[Stored data]
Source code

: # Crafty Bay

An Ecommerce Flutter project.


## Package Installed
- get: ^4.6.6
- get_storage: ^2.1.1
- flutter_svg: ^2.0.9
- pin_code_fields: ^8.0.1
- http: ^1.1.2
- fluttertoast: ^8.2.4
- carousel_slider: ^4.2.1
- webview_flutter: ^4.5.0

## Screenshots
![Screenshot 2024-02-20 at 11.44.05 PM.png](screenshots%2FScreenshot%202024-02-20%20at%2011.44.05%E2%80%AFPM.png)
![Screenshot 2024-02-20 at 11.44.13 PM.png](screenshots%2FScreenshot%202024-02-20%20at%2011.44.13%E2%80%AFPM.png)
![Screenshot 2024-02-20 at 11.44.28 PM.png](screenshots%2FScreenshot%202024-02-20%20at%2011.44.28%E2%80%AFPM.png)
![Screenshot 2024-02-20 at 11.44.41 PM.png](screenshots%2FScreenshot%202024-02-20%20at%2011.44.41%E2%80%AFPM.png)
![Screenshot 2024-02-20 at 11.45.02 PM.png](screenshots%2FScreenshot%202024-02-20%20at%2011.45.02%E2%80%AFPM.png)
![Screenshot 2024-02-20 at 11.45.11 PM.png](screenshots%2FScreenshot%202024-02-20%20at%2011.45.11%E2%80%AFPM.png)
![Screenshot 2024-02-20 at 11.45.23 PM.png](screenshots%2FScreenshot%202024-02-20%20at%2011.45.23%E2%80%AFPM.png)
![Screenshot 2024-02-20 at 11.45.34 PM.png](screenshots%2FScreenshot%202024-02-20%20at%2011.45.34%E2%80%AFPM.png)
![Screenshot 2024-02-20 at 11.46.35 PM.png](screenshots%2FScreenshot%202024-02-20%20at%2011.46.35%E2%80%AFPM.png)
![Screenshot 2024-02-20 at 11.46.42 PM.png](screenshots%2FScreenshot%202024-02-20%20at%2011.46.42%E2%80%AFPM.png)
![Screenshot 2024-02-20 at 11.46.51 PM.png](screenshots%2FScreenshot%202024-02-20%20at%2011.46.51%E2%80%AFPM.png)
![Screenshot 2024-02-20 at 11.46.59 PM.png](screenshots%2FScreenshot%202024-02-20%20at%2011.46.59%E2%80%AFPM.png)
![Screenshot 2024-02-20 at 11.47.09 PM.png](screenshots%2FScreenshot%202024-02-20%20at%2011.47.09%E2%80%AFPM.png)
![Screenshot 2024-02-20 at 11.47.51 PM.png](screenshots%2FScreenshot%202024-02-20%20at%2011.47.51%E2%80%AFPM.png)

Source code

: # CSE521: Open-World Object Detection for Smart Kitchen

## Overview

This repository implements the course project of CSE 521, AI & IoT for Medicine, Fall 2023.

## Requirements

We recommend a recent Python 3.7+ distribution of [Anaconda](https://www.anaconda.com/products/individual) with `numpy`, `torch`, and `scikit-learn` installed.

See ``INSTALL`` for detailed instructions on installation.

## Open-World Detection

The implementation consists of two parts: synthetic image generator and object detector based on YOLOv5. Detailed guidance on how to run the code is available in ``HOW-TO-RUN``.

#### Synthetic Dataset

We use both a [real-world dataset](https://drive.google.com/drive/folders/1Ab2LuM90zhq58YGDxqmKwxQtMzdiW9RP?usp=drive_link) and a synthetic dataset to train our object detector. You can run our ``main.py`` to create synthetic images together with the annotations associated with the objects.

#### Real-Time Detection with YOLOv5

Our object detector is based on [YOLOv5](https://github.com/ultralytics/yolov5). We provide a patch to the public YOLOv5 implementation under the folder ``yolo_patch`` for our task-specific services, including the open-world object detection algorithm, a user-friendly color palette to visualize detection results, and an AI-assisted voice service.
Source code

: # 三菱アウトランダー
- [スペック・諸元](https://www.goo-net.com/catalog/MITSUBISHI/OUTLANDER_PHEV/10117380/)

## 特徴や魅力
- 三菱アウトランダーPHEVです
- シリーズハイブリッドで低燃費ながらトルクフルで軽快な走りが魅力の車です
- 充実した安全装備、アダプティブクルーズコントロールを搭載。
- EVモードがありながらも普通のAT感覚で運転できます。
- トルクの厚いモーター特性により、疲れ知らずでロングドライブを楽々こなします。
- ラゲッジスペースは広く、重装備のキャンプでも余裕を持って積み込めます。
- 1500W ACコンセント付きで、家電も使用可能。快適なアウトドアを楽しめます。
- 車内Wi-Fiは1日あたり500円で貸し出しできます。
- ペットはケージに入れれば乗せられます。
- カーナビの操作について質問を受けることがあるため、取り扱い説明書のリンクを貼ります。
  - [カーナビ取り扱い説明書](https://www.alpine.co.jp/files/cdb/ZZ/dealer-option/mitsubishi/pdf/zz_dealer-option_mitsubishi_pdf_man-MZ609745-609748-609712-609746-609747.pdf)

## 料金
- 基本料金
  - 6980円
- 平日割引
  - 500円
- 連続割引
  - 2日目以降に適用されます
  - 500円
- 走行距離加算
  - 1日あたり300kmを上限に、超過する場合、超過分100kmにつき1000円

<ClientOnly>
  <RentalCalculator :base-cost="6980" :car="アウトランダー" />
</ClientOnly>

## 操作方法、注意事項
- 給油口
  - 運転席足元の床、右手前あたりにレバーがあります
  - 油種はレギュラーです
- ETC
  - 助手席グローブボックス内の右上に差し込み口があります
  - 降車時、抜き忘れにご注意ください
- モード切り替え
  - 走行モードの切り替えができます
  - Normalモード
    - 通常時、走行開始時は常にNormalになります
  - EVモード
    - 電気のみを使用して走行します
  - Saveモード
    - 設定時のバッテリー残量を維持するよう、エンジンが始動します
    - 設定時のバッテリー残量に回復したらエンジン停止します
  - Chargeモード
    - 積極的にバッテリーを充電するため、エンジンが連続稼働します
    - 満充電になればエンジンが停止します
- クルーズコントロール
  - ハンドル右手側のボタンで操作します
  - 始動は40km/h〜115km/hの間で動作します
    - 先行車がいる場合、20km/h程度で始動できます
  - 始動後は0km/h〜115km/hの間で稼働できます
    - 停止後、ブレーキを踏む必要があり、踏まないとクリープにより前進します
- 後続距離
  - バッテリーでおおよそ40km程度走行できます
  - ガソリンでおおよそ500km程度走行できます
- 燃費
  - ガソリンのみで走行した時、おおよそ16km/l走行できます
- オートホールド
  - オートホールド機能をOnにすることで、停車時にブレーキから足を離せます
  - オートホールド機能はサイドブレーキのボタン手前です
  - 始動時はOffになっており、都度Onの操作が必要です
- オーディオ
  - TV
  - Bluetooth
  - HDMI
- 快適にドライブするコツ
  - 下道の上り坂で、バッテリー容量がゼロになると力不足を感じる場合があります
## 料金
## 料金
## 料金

Problem to work on: Retype exactly the lines of the data above that fall between the line with "# Crafty Bay" and the line with "## Overview", inclusive, and add nothing.

Output of the task:
: # Crafty Bay

An Ecommerce Flutter project.


## Package Installed
- get: ^4.6.6
- get_storage: ^2.1.1
- flutter_svg: ^2.0.9
- pin_code_fields: ^8.0.1
- http: ^1.1.2
- fluttertoast: ^8.2.4
- carousel_slider: ^4.2.1
- webview_flutter: ^4.5.0

## Screenshots
![Screenshot 2024-02-20 at 11.44.05 PM.png](screenshots%2FScreenshot%202024-02-20%20at%2011.44.05%E2%80%AFPM.png)
![Screenshot 2024-02-20 at 11.44.13 PM.png](screenshots%2FScreenshot%202024-02-20%20at%2011.44.13%E2%80%AFPM.png)
![Screenshot 2024-02-20 at 11.44.28 PM.png](screenshots%2FScreenshot%202024-02-20%20at%2011.44.28%E2%80%AFPM.png)
![Screenshot 2024-02-20 at 11.44.41 PM.png](screenshots%2FScreenshot%202024-02-20%20at%2011.44.41%E2%80%AFPM.png)
![Screenshot 2024-02-20 at 11.45.02 PM.png](screenshots%2FScreenshot%202024-02-20%20at%2011.45.02%E2%80%AFPM.png)
![Screenshot 2024-02-20 at 11.45.11 PM.png](screenshots%2FScreenshot%202024-02-20%20at%2011.45.11%E2%80%AFPM.png)
![Screenshot 2024-02-20 at 11.45.23 PM.png](screenshots%2FScreenshot%202024-02-20%20at%2011.45.23%E2%80%AFPM.png)
![Screenshot 2024-02-20 at 11.45.34 PM.png](screenshots%2FScreenshot%202024-02-20%20at%2011.45.34%E2%80%AFPM.png)
![Screenshot 2024-02-20 at 11.46.35 PM.png](screenshots%2FScreenshot%202024-02-20%20at%2011.46.35%E2%80%AFPM.png)
![Screenshot 2024-02-20 at 11.46.42 PM.png](screenshots%2FScreenshot%202024-02-20%20at%2011.46.42%E2%80%AFPM.png)
![Screenshot 2024-02-20 at 11.46.51 PM.png](screenshots%2FScreenshot%202024-02-20%20at%2011.46.51%E2%80%AFPM.png)
![Screenshot 2024-02-20 at 11.46.59 PM.png](screenshots%2FScreenshot%202024-02-20%20at%2011.46.59%E2%80%AFPM.png)
![Screenshot 2024-02-20 at 11.47.09 PM.png](screenshots%2FScreenshot%202024-02-20%20at%2011.47.09%E2%80%AFPM.png)
![Screenshot 2024-02-20 at 11.47.51 PM.png](screenshots%2FScreenshot%202024-02-20%20at%2011.47.51%E2%80%AFPM.png)

Source code

: # CSE521: Open-World Object Detection for Smart Kitchen

## Overview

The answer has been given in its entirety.